When Hypatia was born in 370, Alexandria's intellectual life had ideological problems. The Roman empire was converting to Christianity, and the leaders of this religion tended to view mathematics and science as heresies or works of the devil. Hypatia studied in Athens and Italy. On returning to Alexandria she taught mathematics and philosophy at the Museion. Her classes became intellectual discussions of science and philosophy. Her most significant work that has come down to us was a Commentary on Diophantus, the father of algebra. He probably worked with Theon who revised and improved the Elements of Euclid.

Hypatia subscribed to Neoplatonic philosophy. There was a rivalry between the neo-Platonist schools of Athens (which emphasized magic) and Alexandria (based on mathematics). As a pagan, scientist, and political influencer, Hypatia was in a dangerous place because of growing Christian power. In 412 Cyril, an intense anti-Platonist, was promoted to the post of Patriarch of Alexandria. Three years later Hypatia was attacked and killed by a crowd in the middle of the street. Her death marked the end of Platonism teaching in Alexandria and throughout the Roman Empire. It was replaced by Christianity. Augustine of Hippo worked to reconcile the Neoplatonic tradition with Christianity.

Christian philosophy

Augustine of Hippo was born in 354 in Tagaste (Algeria), a provincial Roman city. His Berber parents were Catholic, but Augustine left the church to follow the Manichean credo.

He was converted through his friendship with Ambrose, Bishop of Milan, whose cleverly rhetorical sermons convinced Augustine to return to Catholicism. His book Confessions is the account of his conversion. 

He embraced Neoplatonism through reading Plotinus and his goal became the synthesis of Neoplatonism and Christianity. The main questions he posed were :

- What is the relationship between an infinite God and his finite creation? It is not a temporal or spatial relationship, but between Creator and creation.

- The problem of evil. How can a God of goodness have created evil in the world?
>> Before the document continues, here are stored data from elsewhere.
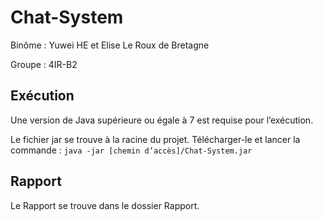 # Chat-System

Binôme : Yuwei HE et Elise Le Roux de Bretagne

Groupe : 4IR-B2

## Exécution

Une version de Java supérieure ou égale à 7 est requise pour l’exécution.

Le fichier jar se trouve à la racine du projet. Télécharger-le et lancer la commande :
`java -jar [chemin d’accès]/Chat-System.jar`

## Rapport

Le Rapport se trouve dans le dossier Rapport.
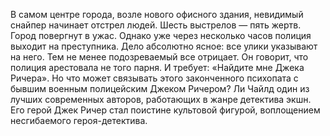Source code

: <!--2025-02-16 12:31:45-->
В самом центре города, возле нового офисного здания, невидимый снайпер начинает отстрел людей. Шесть выстрелов — пять жертв. Город повергнут в ужас. Однако уже через несколько часов полиция выходит на преступника. Дело абсолютно ясное: все улики указывают на него. Тем не менее подозреваемый все отрицает. Он говорит, что полиция арестовала не того парня. И требует: «Найдите мне Джека Ричера». Но что может связывать этого законченного психопата с бывшим военным полицейским Джеком Ричером?
    Ли Чайлд один из лучших современных авторов, работающих в жанре детектива экшн. Его герой Джек Ричер стал поистине культовой фигурой, воплощением несгибаемого героя-детектива.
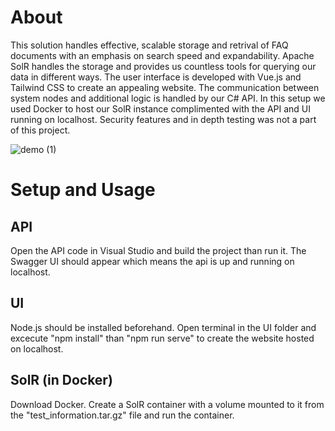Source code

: # About

This solution handles effective, scalable storage and retrival of FAQ documents with an emphasis on search speed and expandability. Apache SolR handles the storage and provides us countless tools for querying our data in different ways. The user interface is developed with Vue.js and Tailwind CSS to create an appealing website. The communication between system nodes and additional logic is handled by our C# API. In this setup we used Docker to host our SolR instance complimented with the API and UI running on localhost. Security features and in depth testing was not a part of this project.

![demo (1)](https://github.com/attilaUCN/semester4project/assets/69151140/5234711b-95a1-4a19-a563-6e2852caaa17)

# Setup and Usage

## API

Open the API code in Visual Studio and build the project than run it. The Swagger UI should appear which means the api is up and running on localhost.

## UI

Node.js should be installed beforehand.
Open terminal in the UI folder and excecute "npm install" than "npm run serve" to create the website hosted on localhost.

## SolR (in Docker)
Download Docker. Create a SolR container with a volume mounted to it from the "test_information.tar.gz" file and run the container.
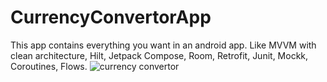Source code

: # CurrencyConvertorApp
This app contains everything you want in an android app. Like MVVM with clean architecture, Hilt, Jetpack Compose, Room, Retrofit, Junit, Mockk, Coroutines, Flows.
![currency convertor](https://github.com/user-attachments/assets/e4ea7a3b-4768-4ed5-aefc-10ced3f09745)
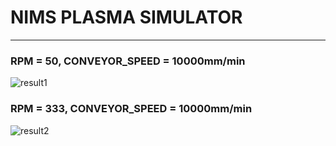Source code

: # NIMS PLASMA SIMULATOR
---

### RPM = 50, CONVEYOR_SPEED = 10000mm/min
![result1](https://github.com/krispediadot/nims_plasma/blob/master/simulator_dev/2022-01-20%2014:23:28.364015.jpg?raw=true)

### RPM = 333, CONVEYOR_SPEED = 10000mm/min
![result2](https://github.com/krispediadot/nims_plasma/blob/master/simulator_dev/2022-01-20%2014:40:43.569155.jpg?raw=true)
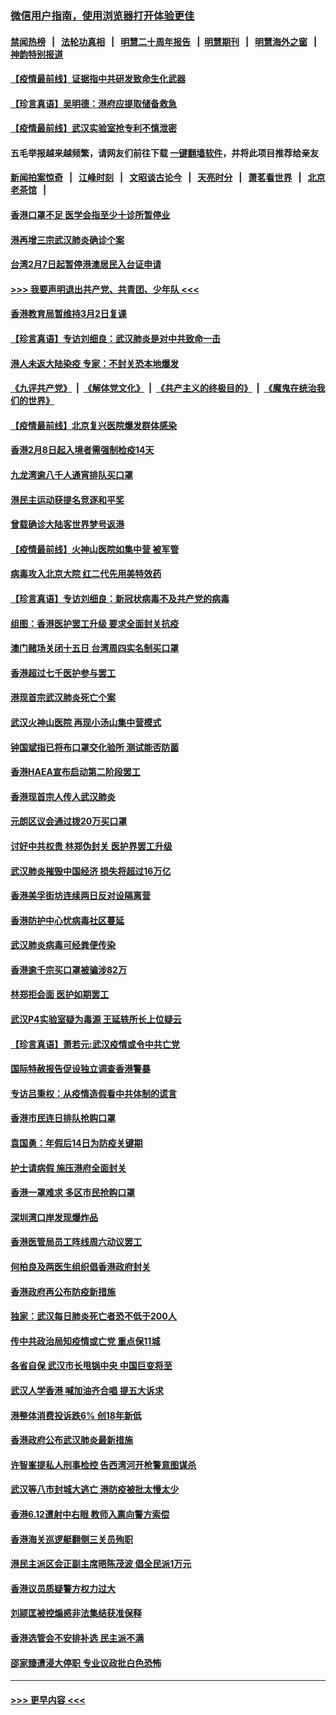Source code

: ### [微信用户指南，使用浏览器打开体验更佳](https://github.com/gfw-breaker/banned-news1/blob/master/indexes/wechat-guide.md?t=0)
#### [禁闻热榜](热点新闻.md?t=0)  &nbsp;&nbsp;|&nbsp;&nbsp; [法轮功真相](https://github.com/gfw-breaker/truth/blob/master/README.md?t=0) &nbsp;&nbsp;|&nbsp;&nbsp; [明慧二十周年报告](https://github.com/gfw-breaker/mh-reports/blob/master/README.md?t=0) &nbsp;&nbsp;|&nbsp;&nbsp;[明慧期刊](https://github.com/gfw-breaker/mh-qikan) &nbsp;&nbsp;|&nbsp;&nbsp; [明慧海外之窗](https://github.com/gfw-breaker/mh-news/blob/master/README.md?t=0) &nbsp;&nbsp;|&nbsp;&nbsp; [神韵特别报道](https://github.com/gfw-breaker/mh-news/blob/master/shenyun.md?t=0)
#### [【疫情最前线】证据指中共研发致命生化武器](../pages/nsc415/n11853087.md?t=02081911) 
#### [【珍言真语】吴明德：港府应提取储备救急](../pages/nsc415/n11852734.md?t=02081911) 
#### [【疫情最前线】武汉实验室抢专利不慎泄密](../pages/nsc415/n11850310.md?t=02081911) 
#### 五毛举报越来越频繁，请网友们前往下载 [一键翻墙软件](https://github.com/gfw-breaker/ssr-accounts)，并将此项目推荐给亲友
#### [新闻拍案惊奇](https://github.com/gfw-breaker/banned-news1/blob/master/pages/link4.md) &nbsp;&nbsp;|&nbsp;&nbsp; [江峰时刻](https://github.com/gfw-breaker/banned-news1/blob/master/pages/link4.md) &nbsp;&nbsp;|&nbsp;&nbsp; [文昭谈古论今](https://github.com/gfw-breaker/banned-news1/blob/master/pages/link4.md) &nbsp;&nbsp;|&nbsp;&nbsp; [天亮时分](https://github.com/gfw-breaker/banned-news1/blob/master/pages/link4.md) &nbsp;&nbsp;|&nbsp;&nbsp; [萧茗看世界](https://github.com/gfw-breaker/banned-news1/blob/master/pages/link4.md) &nbsp;&nbsp;|&nbsp;&nbsp; [北京老茶馆](https://github.com/gfw-breaker/banned-news1/blob/master/pages/link4.md) &nbsp;&nbsp;|&nbsp;&nbsp; 
#### [香港口罩不足 医学会指至少十诊所暂停业](../pages/nsc415/n11850301.md?t=02081911) 
#### [港再增三宗武汉肺炎确诊个案](../pages/nsc415/n11850328.md?t=02081911) 
#### [台湾2月7日起暂停港澳居民入台证申请](../pages/nsc415/n11850304.md?t=02081911) 
#### [>>> 我要声明退出共产党、共青团、少年队 <<<](https://github.com/begood0513/goodnews/blob/master/quit/letter.md) 
#### [香港教育局暂维持3月2日复课](../pages/nsc415/n11850260.md?t=02081911) 
#### [【珍言真语】专访刘细良：武汉肺炎是对中共致命一击](../pages/nsc415/n11849934.md?t=02081911) 
#### [港人未返大陆染疫 专家：不封关恐本地爆发](../pages/nsc415/n11848021.md?t=02081911) 
#### [《九评共产党》](https://github.com/begood0513/9ping.md/blob/master/README.md) &nbsp;|&nbsp; [《解体党文化》](../../../../jtdwh.md/blob/master/README.md)  &nbsp;|&nbsp; [《共产主义的终极目的》](../../../../gczydzjmd.md/blob/master/README.md) &nbsp;|&nbsp; [《魔鬼在统治我们的世界》](../../../../mgztzwmdsj.md/blob/master/README.md) 
#### [【疫情最前线】北京复兴医院爆发群体感染](../pages/nsc415/n11847626.md?t=02081911) 
#### [香港2月8日起入境者需强制检疫14天](../pages/nsc415/n11847658.md?t=02081911) 
#### [九龙湾逾八千人通宵排队买口罩](../pages/nsc415/n11847647.md?t=02081911) 
#### [港民主运动获提名竞逐和平奖](../pages/nsc415/n11847633.md?t=02081911) 
#### [曾载确诊大陆客世界梦号返港](../pages/nsc415/n11847608.md?t=02081911) 
#### [【疫情最前线】火神山医院如集中营 被军管](../pages/nsc415/n11847524.md?t=02081911) 
#### [病毒攻入北京大院 红二代先用美特效药](../pages/nsc415/n11847427.md?t=02081911) 
#### [【珍言真语】专访刘细良：新冠状病毒不及共产党的病毒](../pages/nsc415/n11847164.md?t=02081911) 
#### [组图：香港医护罢工升级 要求全面封关抗疫](../pages/nsc415/n11844107.md?t=02081911) 
#### [澳门赌场关闭十五日 台湾周四实名制买口罩](../pages/nsc415/n11845083.md?t=02081911) 
#### [香港超过七千医护参与罢工](../pages/nsc415/n11845051.md?t=02081911) 
#### [港现首宗武汉肺炎死亡个案](../pages/nsc415/n11844998.md?t=02081911) 
#### [武汉火神山医院 再现小汤山集中营模式](../pages/nsc415/n11844763.md?t=02081911) 
#### [钟国斌指已将布口罩交化验所 测试能否防菌](../pages/nsc415/n11842783.md?t=02081911) 
#### [香港HAEA宣布启动第二阶段罢工](../pages/nsc415/n11842723.md?t=02081911) 
#### [香港现首宗人传人武汉肺炎](../pages/nsc415/n11842766.md?t=02081911) 
#### [元朗区议会通过拨20万买口罩](../pages/nsc415/n11842754.md?t=02081911) 
#### [讨好中共权贵 林郑伪封关 医护界罢工升级](../pages/nsc415/n11842359.md?t=02081911) 
#### [武汉肺炎摧毁中国经济 损失将超过16万亿](../pages/nsc415/n11839723.md?t=02081911) 
#### [香港美孚街坊连续两日反对设隔离营](../pages/nsc415/n11839962.md?t=02081911) 
#### [香港防护中心忧病毒社区蔓延](../pages/nsc415/n11839933.md?t=02081911) 
#### [武汉肺炎病毒可经粪便传染](../pages/nsc415/n11839939.md?t=02081911) 
#### [香港逾千宗买口罩被骗涉82万](../pages/nsc415/n11839914.md?t=02081911) 
#### [林郑拒会面 医护如期罢工](../pages/nsc415/n11839892.md?t=02081911) 
#### [武汉P4实验室疑为毒源 王延轶所长上位疑云](../pages/nsc415/n11835543.md?t=02081911) 
#### [【珍言真语】萧若元:武汉疫情或令中共亡党](../pages/nsc415/n11829394.md?t=02081911) 
#### [国际特赦报告促设独立调查香港警暴](../pages/nsc415/n11833845.md?t=02081911) 
#### [专访吕秉权：从疫情造假看中共体制的谎言](../pages/nsc415/n11833813.md?t=02081911) 
#### [香港市民连日排队抢购口罩](../pages/nsc415/n11833794.md?t=02081911) 
#### [袁国勇：年假后14日为防疫关键期](../pages/nsc415/n11831088.md?t=02081911) 
#### [护士请病假 施压港府全面封关](../pages/nsc415/n11831030.md?t=02081911) 
#### [香港一罩难求 多区市民抢购口罩](../pages/nsc415/n11831002.md?t=02081911) 
#### [深圳湾口岸发现爆炸品](../pages/nsc415/n11828802.md?t=02081911) 
#### [香港医管局员工阵线周六动议罢工](../pages/nsc415/n11828762.md?t=02081911) 
#### [何柏良及两医生组织倡香港政府封关](../pages/nsc415/n11828749.md?t=02081911) 
#### [香港政府再公布防疫新措施](../pages/nsc415/n11828716.md?t=02081911) 
#### [独家：武汉每日肺炎死亡者恐不低于200人](../pages/nsc415/n11828240.md?t=02081911) 
#### [传中共政治局知疫情或亡党 重点保11城](../pages/nsc415/n11828145.md?t=02081911) 
#### [各省自保 武汉市长甩锅中央 中国巨变将至](../pages/nsc415/n11828021.md?t=02081911) 
#### [武汉人学香港 喊加油齐合唱 提五大诉求](../pages/nsc415/n11827046.md?t=02081911) 
#### [港整体消费投诉跌6% 创18年新低](../pages/nsc415/n11817280.md?t=02081911) 
#### [香港政府公布武汉肺炎最新措施](../pages/nsc415/n11817152.md?t=02081911) 
#### [许智峯提私人刑事检控 告西湾河开枪警意图谋杀](../pages/nsc415/n11817132.md?t=02081911) 
#### [武汉等八市封城大逃亡 港防疫被批太慢太少](../pages/nsc415/n11817058.md?t=02081911) 
#### [香港6.12遭射中右眼 教师入禀向警方索偿](../pages/nsc415/n11814678.md?t=02081911) 
#### [香港海关巡逻艇翻侧三关员殉职](../pages/nsc415/n11814604.md?t=02081911) 
#### [港民主派区会正副主席晤陈茂波 倡全民派1万元](../pages/nsc415/n11814582.md?t=02081911) 
#### [香港议员质疑警方权力过大](../pages/nsc415/n11814560.md?t=02081911) 
#### [刘颕匡被控煽惑非法集结获准保释](../pages/nsc415/n11811727.md?t=02081911) 
#### [香港选管会不安排补选 民主派不满](../pages/nsc415/n11811691.md?t=02081911) 
#### [邵家臻遭浸大停职 专业议政批白色恐怖](../pages/nsc415/n11811670.md?t=02081911) 

----
#### [ >>> 更早内容 <<< ](../indexes/nsc415-earlier.md)
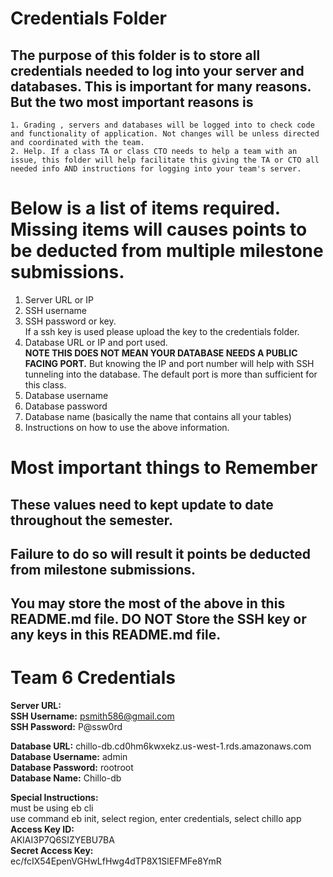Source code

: # Credentials Folder

## The purpose of this folder is to store all credentials needed to log into your server and databases. This is important for many reasons. But the two most important reasons is
    1. Grading , servers and databases will be logged into to check code and functionality of application. Not changes will be unless directed and coordinated with the team.
    2. Help. If a class TA or class CTO needs to help a team with an issue, this folder will help facilitate this giving the TA or CTO all needed info AND instructions for logging into your team's server. 


# Below is a list of items required. Missing items will causes points to be deducted from multiple milestone submissions.

1. Server URL or IP
2. SSH username
3. SSH password or key.
    <br> If a ssh key is used please upload the key to the credentials folder.
4. Database URL or IP and port used.
    <br><strong> NOTE THIS DOES NOT MEAN YOUR DATABASE NEEDS A PUBLIC FACING PORT.</strong> But knowing the IP and port number will help with SSH tunneling into the database. The default port is more than sufficient for this class.
5. Database username
6. Database password
7. Database name (basically the name that contains all your tables)
8. Instructions on how to use the above information.

# Most important things to Remember
## These values need to kept update to date throughout the semester. <br>
## <strong>Failure to do so will result it points be deducted from milestone submissions.</strong><br>
## You may store the most of the above in this README.md file. DO NOT Store the SSH key or any keys in this README.md file.


# Team 6 Credentials
<b>Server URL:</b> <br>
<b>SSH Username:</b> psmith586@gmail.com <br>
<b>SSH Password:</b> P@ssw0rd<br>

<b>Database URL:</b> chillo-db.cd0hm6kwxekz.us-west-1.rds.amazonaws.com <br>
<b>Database Username:</b> admin <br>
<b>Database Password:</b> rootroot <br>
<b>Database Name:</b> Chillo-db <br>

<b>Special Instructions:</b> <br>
must be using eb cli<br>
use command eb init, select region, enter credentials, select chillo app <br>
<b>Access Key ID:</b> <br>
AKIAI3P7Q6SIZYEBU7BA <br>
<b>Secret Access Key:</b> <br>
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 <br>
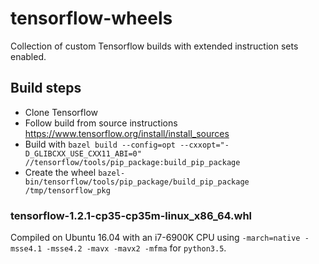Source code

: # tensorflow-wheels

Collection of custom Tensorflow builds with extended instruction sets enabled.

## Build steps

- Clone Tensorflow
- Follow build from source instructions https://www.tensorflow.org/install/install_sources
- Build with `bazel build --config=opt --cxxopt="-D_GLIBCXX_USE_CXX11_ABI=0" //tensorflow/tools/pip_package:build_pip_package`
- Create the wheel `bazel-bin/tensorflow/tools/pip_package/build_pip_package /tmp/tensorflow_pkg`

### tensorflow-1.2.1-cp35-cp35m-linux_x86_64.whl

Compiled on Ubuntu 16.04 with an i7-6900K CPU using `-march=native -msse4.1 -msse4.2 -mavx -mavx2 -mfma` for `python3.5`.

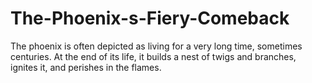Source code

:# The-Phoenix-s-Fiery-Comeback


The phoenix is often depicted as living for a very long time, sometimes centuries. At the end of its life, it builds a nest of twigs and branches, ignites it, and perishes in the flames.
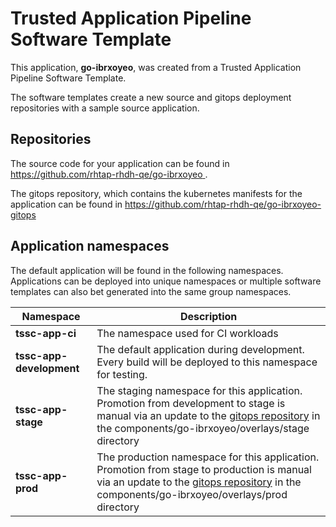 # Trusted Application Pipeline Software Template

This application, **go-ibrxoyeo**, was created from a Trusted Application Pipeline Software Template.

The software templates create a new source and gitops deployment repositories with a sample source application. 

## Repositories

The source code for your application can be found in [https://github.com/rhtap-rhdh-qe/go-ibrxoyeo ](https://github.com/rhtap-rhdh-qe/go-ibrxoyeo ).
 
The gitops repository, which contains the kubernetes manifests for the application can be found in 
[https://github.com/rhtap-rhdh-qe/go-ibrxoyeo-gitops ](https://github.com/rhtap-rhdh-qe/go-ibrxoyeo-gitops ) 

## Application namespaces 

The default application will be found in the following namespaces. Applications can be deployed into unique namespaces or multiple software templates can also bet generated into the same group namespaces.  

|  Namespace   |  Description   |  
| -------- | -------- |
| **tssc-app-ci** | The namespace used for CI workloads |
| **tssc-app-development** | The default application during development. Every build will be deployed to this namespace for testing. |
| **tssc-app-stage** | The staging namespace for this application. Promotion from development to stage is manual via an update to the [gitops repository](https://github.com/rhtap-rhdh-qe/go-ibrxoyeo-gitops ) in the components/go-ibrxoyeo/overlays/stage directory |
| **tssc-app-prod** | The production namespace for this application. Promotion from stage to production is manual via an update to the [gitops repository](https://github.com/rhtap-rhdh-qe/go-ibrxoyeo-gitops ) in the components/go-ibrxoyeo/overlays/prod directory |
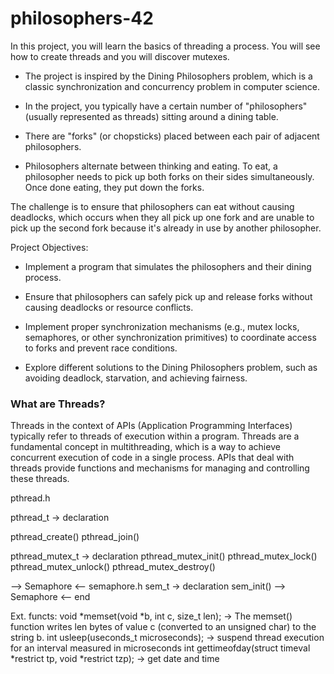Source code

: # philosophers-42
In this project, you will learn the basics of threading a process. You will see how to create threads and you will discover mutexes.

- The project is inspired by the Dining Philosophers problem, which is a classic synchronization and concurrency problem in computer science.

- In the project, you typically have a certain number of "philosophers" (usually represented as threads) sitting around a dining table.

- There are "forks" (or chopsticks) placed between each pair of adjacent philosophers.

- Philosophers alternate between thinking and eating. To eat, a philosopher needs to pick up both forks on their sides simultaneously. Once done eating, they put down the forks.

The challenge is to ensure that philosophers can eat without causing deadlocks, which occurs when they all pick up one fork and are unable to pick up the second fork because it's already in use by another philosopher.

Project Objectives:

- Implement a program that simulates the philosophers and their dining process.

- Ensure that philosophers can safely pick up and release forks without causing deadlocks or resource conflicts.

- Implement proper synchronization mechanisms (e.g., mutex locks, semaphores, or other synchronization primitives) to coordinate access to forks and prevent race conditions.

- Explore different solutions to the Dining Philosophers problem, such as avoiding deadlock, starvation, and achieving fairness.


### What are Threads?

Threads in the context of APIs (Application Programming Interfaces) typically refer to threads of execution within a program. Threads are a fundamental concept in multithreading, which is a way to achieve concurrent execution of code in a single process. APIs that deal with threads provide functions and mechanisms for managing and controlling these threads.


pthread.h

pthread_t -> declaration

pthread_create()
pthread_join()

pthread_mutex_t -> declaration
pthread_mutex_init()
	pthread_mutex_lock()
	pthread_mutex_unlock()
pthread_mutex_destroy()

--> Semaphore <--
semaphore.h
sem_t -> declaration
sem_init()
--> Semaphore <-- end

Ext. functs:
void	*memset(void *b, int c, size_t len); -> The memset() function writes len bytes of value c (converted to an unsigned char) to the string b.
int		usleep(useconds_t microseconds); -> suspend thread execution for an interval measured in microseconds
int		gettimeofday(struct timeval *restrict tp, void *restrict tzp); -> get date and time
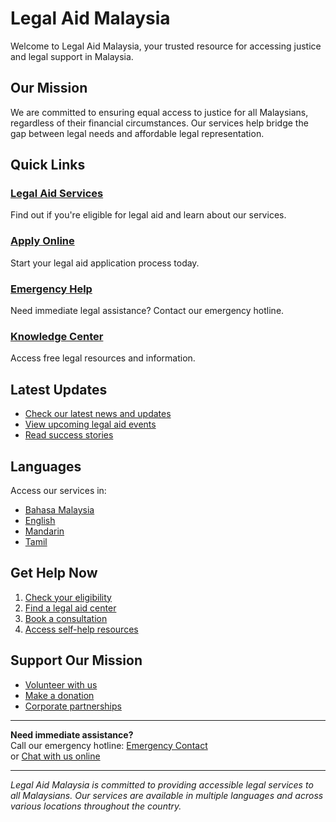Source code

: # Legal Aid Malaysia

Welcome to Legal Aid Malaysia, your trusted resource for accessing justice and legal support in Malaysia.

## Our Mission

We are committed to ensuring equal access to justice for all Malaysians, regardless of their financial circumstances. Our services help bridge the gap between legal needs and affordable legal representation.

## Quick Links

### [Legal Aid Services](/legal-aid-services)
Find out if you're eligible for legal aid and learn about our services.

### [Apply Online](/services/apply)
Start your legal aid application process today.

### [Emergency Help](/contact/emergency)
Need immediate legal assistance? Contact our emergency hotline.

### [Knowledge Center](/knowledge-center)
Access free legal resources and information.

## Latest Updates

- [Check our latest news and updates](/news/latest)
- [View upcoming legal aid events](/news/events)
- [Read success stories](/news/success-stories)

## Languages

Access our services in:
- [Bahasa Malaysia](/lang/ms)
- [English](/lang/en)
- [Mandarin](/lang/zh)
- [Tamil](/lang/ta)

## Get Help Now

1. [Check your eligibility](/legal-aid-services/eligibility)
2. [Find a legal aid center](/legal-aid-services/centers)
3. [Book a consultation](/services/consultation)
4. [Access self-help resources](/knowledge-center/self-help)

## Support Our Mission

- [Volunteer with us](/get-involved/volunteer)
- [Make a donation](/get-involved/donate)
- [Corporate partnerships](/get-involved/partnerships)

---

**Need immediate assistance?**  
Call our emergency hotline: [Emergency Contact](/contact/emergency)  
or [Chat with us online](/services/chat)

---

*Legal Aid Malaysia is committed to providing accessible legal services to all Malaysians. Our services are available in multiple languages and across various locations throughout the country.*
According to Augustine, evil does not exist in itself, as the Manicheans maintained, but is the deprivation of goodness.

However, Platonism cannot lead to salvation, according to Augustine, because it does not accept the mediation of Christ.

In 388 he returned to Tagasta and founded a monastery where he became famous for his sermons and his fight against the Manicheans. In 391 he was ordained a priest and 5 years later coadjutor to the Bishop of Hippo. Upon entering the bishopric, he fought against the heresies of Donatism and Pelagianism.

The Sack of Rome took place in 410. The Vandals plundered Rome and a rumour spread that it was the fault of Christianity because it had denied sacrifices to the pagan gods and that the empire should return to its traditional gods. Augustine began composing The City of God in 413 and spent the rest of his life writing this defence of Christianity, a total of 22 books. The treatise argues that God had destroyed the city of man (Rome) to prepare humanity for the city of God (Heaven). Augustine died in 430 with the Vandals at the gates of Hippo.

Summary

Augustine finds truth in Platonism which views God as the ultimate reality. However, despite recognising One God Platonists reject the Incarnation of Christ. Augustine analyses Platonism's positive and negative points and tackles the problem of their non recognition of Christ as mediator. Platonists disdain the body but Augustine argues that Christ's Incarnation synthesises divinity and mortality and redeems the body rejected by Platonism.

The main metaphor is the heavenly city of God which has a dual nature. It is earthly since it is a community of believers who submit to the will of God and show divine compassion in the world. It also exists in the life to come where no pagan spirit can take you.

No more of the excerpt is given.